** RECORD EXTRACTS follows **

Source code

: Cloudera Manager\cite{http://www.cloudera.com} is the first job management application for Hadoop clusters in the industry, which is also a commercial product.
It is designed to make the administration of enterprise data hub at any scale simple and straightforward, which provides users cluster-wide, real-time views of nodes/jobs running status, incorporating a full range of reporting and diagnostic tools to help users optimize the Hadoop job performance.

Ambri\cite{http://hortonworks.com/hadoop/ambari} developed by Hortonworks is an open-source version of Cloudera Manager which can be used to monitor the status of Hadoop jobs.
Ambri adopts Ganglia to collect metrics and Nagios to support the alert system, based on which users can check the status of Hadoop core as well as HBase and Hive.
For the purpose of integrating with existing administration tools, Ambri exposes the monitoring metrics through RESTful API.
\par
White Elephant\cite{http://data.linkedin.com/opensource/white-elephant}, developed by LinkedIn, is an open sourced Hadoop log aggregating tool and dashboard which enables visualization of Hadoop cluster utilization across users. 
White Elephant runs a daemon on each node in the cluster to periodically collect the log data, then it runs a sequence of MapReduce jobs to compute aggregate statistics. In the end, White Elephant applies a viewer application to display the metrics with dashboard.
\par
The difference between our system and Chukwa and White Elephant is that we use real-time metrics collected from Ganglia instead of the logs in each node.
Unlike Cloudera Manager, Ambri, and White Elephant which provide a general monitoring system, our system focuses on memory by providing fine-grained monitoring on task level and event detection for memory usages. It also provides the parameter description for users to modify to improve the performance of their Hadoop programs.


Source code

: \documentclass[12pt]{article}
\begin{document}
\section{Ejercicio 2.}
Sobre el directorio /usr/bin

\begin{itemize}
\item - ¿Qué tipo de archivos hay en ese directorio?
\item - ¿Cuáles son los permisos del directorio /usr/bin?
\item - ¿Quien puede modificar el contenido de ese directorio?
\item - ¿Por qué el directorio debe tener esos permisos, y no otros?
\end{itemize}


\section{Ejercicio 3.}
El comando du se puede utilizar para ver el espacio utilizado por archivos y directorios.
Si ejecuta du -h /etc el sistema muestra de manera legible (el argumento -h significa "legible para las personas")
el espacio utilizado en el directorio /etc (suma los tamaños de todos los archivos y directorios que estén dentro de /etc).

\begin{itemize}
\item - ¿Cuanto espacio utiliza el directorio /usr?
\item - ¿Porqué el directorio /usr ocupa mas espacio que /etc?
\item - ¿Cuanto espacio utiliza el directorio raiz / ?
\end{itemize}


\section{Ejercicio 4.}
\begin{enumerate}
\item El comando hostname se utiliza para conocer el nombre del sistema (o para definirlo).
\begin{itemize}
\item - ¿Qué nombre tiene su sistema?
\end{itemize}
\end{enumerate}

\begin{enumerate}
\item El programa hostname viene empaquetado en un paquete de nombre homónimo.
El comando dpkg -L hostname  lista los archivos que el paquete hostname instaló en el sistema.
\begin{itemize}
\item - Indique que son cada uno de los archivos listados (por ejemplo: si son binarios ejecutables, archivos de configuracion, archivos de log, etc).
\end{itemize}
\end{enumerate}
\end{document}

** End of RECORD EXTRACTS **

The response must restate every entry word for word.

SOLUTION TO THE EXERCISE |
Source code

: Cloudera Manager\cite{http://www.cloudera.com} is the first job management application for Hadoop clusters in the industry, which is also a commercial product.
It is designed to make the administration of enterprise data hub at any scale simple and straightforward, which provides users cluster-wide, real-time views of nodes/jobs running status, incorporating a full range of reporting and diagnostic tools to help users optimize the Hadoop job performance.

Ambri\cite{http://hortonworks.com/hadoop/ambari} developed by Hortonworks is an open-source version of Cloudera Manager which can be used to monitor the status of Hadoop jobs.
Ambri adopts Ganglia to collect metrics and Nagios to support the alert system, based on which users can check the status of Hadoop core as well as HBase and Hive.
For the purpose of integrating with existing administration tools, Ambri exposes the monitoring metrics through RESTful API.
\par
White Elephant\cite{http://data.linkedin.com/opensource/white-elephant}, developed by LinkedIn, is an open sourced Hadoop log aggregating tool and dashboard which enables visualization of Hadoop cluster utilization across users. 
White Elephant runs a daemon on each node in the cluster to periodically collect the log data, then it runs a sequence of MapReduce jobs to compute aggregate statistics. In the end, White Elephant applies a viewer application to display the metrics with dashboard.
\par
The difference between our system and Chukwa and White Elephant is that we use real-time metrics collected from Ganglia instead of the logs in each node.
Unlike Cloudera Manager, Ambri, and White Elephant which provide a general monitoring system, our system focuses on memory by providing fine-grained monitoring on task level and event detection for memory usages. It also provides the parameter description for users to modify to improve the performance of their Hadoop programs.


Source code

: \documentclass[12pt]{article}
\begin{document}
\section{Ejercicio 2.}
Sobre el directorio /usr/bin

\begin{itemize}
\item - ¿Qué tipo de archivos hay en ese directorio?
\item - ¿Cuáles son los permisos del directorio /usr/bin?
\item - ¿Quien puede modificar el contenido de ese directorio?
\item - ¿Por qué el directorio debe tener esos permisos, y no otros?
\end{itemize}


\section{Ejercicio 3.}
El comando du se puede utilizar para ver el espacio utilizado por archivos y directorios.
Si ejecuta du -h /etc el sistema muestra de manera legible (el argumento -h significa "legible para las personas")
el espacio utilizado en el directorio /etc (suma los tamaños de todos los archivos y directorios que estén dentro de /etc).

\begin{itemize}
\item - ¿Cuanto espacio utiliza el directorio /usr?
\item - ¿Porqué el directorio /usr ocupa mas espacio que /etc?
\item - ¿Cuanto espacio utiliza el directorio raiz / ?
\end{itemize}


\section{Ejercicio 4.}
\begin{enumerate}
\item El comando hostname se utiliza para conocer el nombre del sistema (o para definirlo).
\begin{itemize}
\item - ¿Qué nombre tiene su sistema?
\end{itemize}
\end{enumerate}

\begin{enumerate}
\item El programa hostname viene empaquetado en un paquete de nombre homónimo.
El comando dpkg -L hostname  lista los archivos que el paquete hostname instaló en el sistema.
\begin{itemize}
\item - Indique que son cada uno de los archivos listados (por ejemplo: si son binarios ejecutables, archivos de configuracion, archivos de log, etc).
\end{itemize}
\end{enumerate}
\end{document}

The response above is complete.